====== Information supplied

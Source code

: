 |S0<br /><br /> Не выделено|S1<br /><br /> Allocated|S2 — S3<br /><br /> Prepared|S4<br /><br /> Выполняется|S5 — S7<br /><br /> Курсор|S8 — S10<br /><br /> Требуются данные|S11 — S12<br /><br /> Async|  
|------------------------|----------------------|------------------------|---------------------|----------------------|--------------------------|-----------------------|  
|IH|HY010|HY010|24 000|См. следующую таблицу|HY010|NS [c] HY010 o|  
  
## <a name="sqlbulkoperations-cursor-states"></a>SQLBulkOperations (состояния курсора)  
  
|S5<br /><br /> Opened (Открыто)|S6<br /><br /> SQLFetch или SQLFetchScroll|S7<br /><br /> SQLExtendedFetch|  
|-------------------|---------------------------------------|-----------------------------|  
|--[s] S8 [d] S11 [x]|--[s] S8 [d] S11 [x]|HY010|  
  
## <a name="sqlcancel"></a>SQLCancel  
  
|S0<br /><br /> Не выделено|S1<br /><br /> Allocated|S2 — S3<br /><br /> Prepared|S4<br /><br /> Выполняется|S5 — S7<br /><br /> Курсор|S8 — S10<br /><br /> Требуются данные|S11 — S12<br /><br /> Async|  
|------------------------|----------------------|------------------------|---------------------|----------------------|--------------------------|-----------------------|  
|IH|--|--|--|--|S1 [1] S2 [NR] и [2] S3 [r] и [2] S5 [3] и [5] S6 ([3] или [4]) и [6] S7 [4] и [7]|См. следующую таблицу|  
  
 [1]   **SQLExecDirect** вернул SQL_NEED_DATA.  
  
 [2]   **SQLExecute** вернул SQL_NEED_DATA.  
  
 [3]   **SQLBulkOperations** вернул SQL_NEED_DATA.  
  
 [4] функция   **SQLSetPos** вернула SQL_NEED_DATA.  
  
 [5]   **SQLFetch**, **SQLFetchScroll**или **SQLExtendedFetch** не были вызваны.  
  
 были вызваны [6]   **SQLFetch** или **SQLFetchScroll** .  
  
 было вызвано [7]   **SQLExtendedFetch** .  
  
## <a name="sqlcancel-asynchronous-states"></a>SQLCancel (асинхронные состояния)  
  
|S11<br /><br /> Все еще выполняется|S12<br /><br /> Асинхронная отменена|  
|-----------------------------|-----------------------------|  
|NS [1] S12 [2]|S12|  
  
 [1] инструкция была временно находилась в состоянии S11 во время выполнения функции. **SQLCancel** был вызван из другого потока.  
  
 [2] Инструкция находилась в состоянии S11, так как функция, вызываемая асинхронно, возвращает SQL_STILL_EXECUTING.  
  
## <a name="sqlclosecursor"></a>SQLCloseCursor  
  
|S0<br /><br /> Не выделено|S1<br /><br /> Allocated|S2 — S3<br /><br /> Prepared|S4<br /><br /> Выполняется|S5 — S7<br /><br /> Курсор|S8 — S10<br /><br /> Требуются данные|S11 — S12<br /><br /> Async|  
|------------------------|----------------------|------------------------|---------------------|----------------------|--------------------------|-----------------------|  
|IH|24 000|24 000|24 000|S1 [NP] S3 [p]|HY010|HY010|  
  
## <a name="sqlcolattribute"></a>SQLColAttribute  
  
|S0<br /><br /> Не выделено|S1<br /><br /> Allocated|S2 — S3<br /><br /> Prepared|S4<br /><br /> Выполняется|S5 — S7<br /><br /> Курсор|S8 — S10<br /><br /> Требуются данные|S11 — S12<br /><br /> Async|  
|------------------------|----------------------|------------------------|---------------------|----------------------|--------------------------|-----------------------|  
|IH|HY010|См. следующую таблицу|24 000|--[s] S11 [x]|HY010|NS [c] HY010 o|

============

* [Task objective]: Send back each record exactly as it stands.

* [Output of the exercise]:
Source code

: |S0<br /><br /> Не выделено|S1<br /><br /> Allocated|S2 — S3<br /><br /> Prepared|S4<br /><br /> Выполняется|S5 — S7<br /><br /> Курсор|S8 — S10<br /><br /> Требуются данные|S11 — S12<br /><br /> Async|  
|------------------------|----------------------|------------------------|---------------------|----------------------|--------------------------|-----------------------|  
|IH|HY010|HY010|24 000|См. следующую таблицу|HY010|NS [c] HY010 o|  
  
## <a name="sqlbulkoperations-cursor-states"></a>SQLBulkOperations (состояния курсора)  
  
|S5<br /><br /> Opened (Открыто)|S6<br /><br /> SQLFetch или SQLFetchScroll|S7<br /><br /> SQLExtendedFetch|  
|-------------------|---------------------------------------|-----------------------------|  
|--[s] S8 [d] S11 [x]|--[s] S8 [d] S11 [x]|HY010|  
  
## <a name="sqlcancel"></a>SQLCancel  
  
|S0<br /><br /> Не выделено|S1<br /><br /> Allocated|S2 — S3<br /><br /> Prepared|S4<br /><br /> Выполняется|S5 — S7<br /><br /> Курсор|S8 — S10<br /><br /> Требуются данные|S11 — S12<br /><br /> Async|  
|------------------------|----------------------|------------------------|---------------------|----------------------|--------------------------|-----------------------|  
|IH|--|--|--|--|S1 [1] S2 [NR] и [2] S3 [r] и [2] S5 [3] и [5] S6 ([3] или [4]) и [6] S7 [4] и [7]|См. следующую таблицу|  
  
 [1]   **SQLExecDirect** вернул SQL_NEED_DATA.  
  
 [2]   **SQLExecute** вернул SQL_NEED_DATA.  
  
 [3]   **SQLBulkOperations** вернул SQL_NEED_DATA.  
  
 [4] функция   **SQLSetPos** вернула SQL_NEED_DATA.  
  
 [5]   **SQLFetch**, **SQLFetchScroll**или **SQLExtendedFetch** не были вызваны.  
  
 были вызваны [6]   **SQLFetch** или **SQLFetchScroll** .  
  
 было вызвано [7]   **SQLExtendedFetch** .  
  
## <a name="sqlcancel-asynchronous-states"></a>SQLCancel (асинхронные состояния)  
  
|S11<br /><br /> Все еще выполняется|S12<br /><br /> Асинхронная отменена|  
|-----------------------------|-----------------------------|  
|NS [1] S12 [2]|S12|  
  
 [1] инструкция была временно находилась в состоянии S11 во время выполнения функции. **SQLCancel** был вызван из другого потока.  
  
 [2] Инструкция находилась в состоянии S11, так как функция, вызываемая асинхронно, возвращает SQL_STILL_EXECUTING.  
  
## <a name="sqlclosecursor"></a>SQLCloseCursor  
  
|S0<br /><br /> Не выделено|S1<br /><br /> Allocated|S2 — S3<br /><br /> Prepared|S4<br /><br /> Выполняется|S5 — S7<br /><br /> Курсор|S8 — S10<br /><br /> Требуются данные|S11 — S12<br /><br /> Async|  
|------------------------|----------------------|------------------------|---------------------|----------------------|--------------------------|-----------------------|  
|IH|24 000|24 000|24 000|S1 [NP] S3 [p]|HY010|HY010|  
  
## <a name="sqlcolattribute"></a>SQLColAttribute  
  
|S0<br /><br /> Не выделено|S1<br /><br /> Allocated|S2 — S3<br /><br /> Prepared|S4<br /><br /> Выполняется|S5 — S7<br /><br /> Курсор|S8 — S10<br /><br /> Требуются данные|S11 — S12<br /><br /> Async|  
|------------------------|----------------------|------------------------|---------------------|----------------------|--------------------------|-----------------------|  
|IH|HY010|См. следующую таблицу|24 000|--[s] S11 [x]|HY010|NS [c] HY010 o|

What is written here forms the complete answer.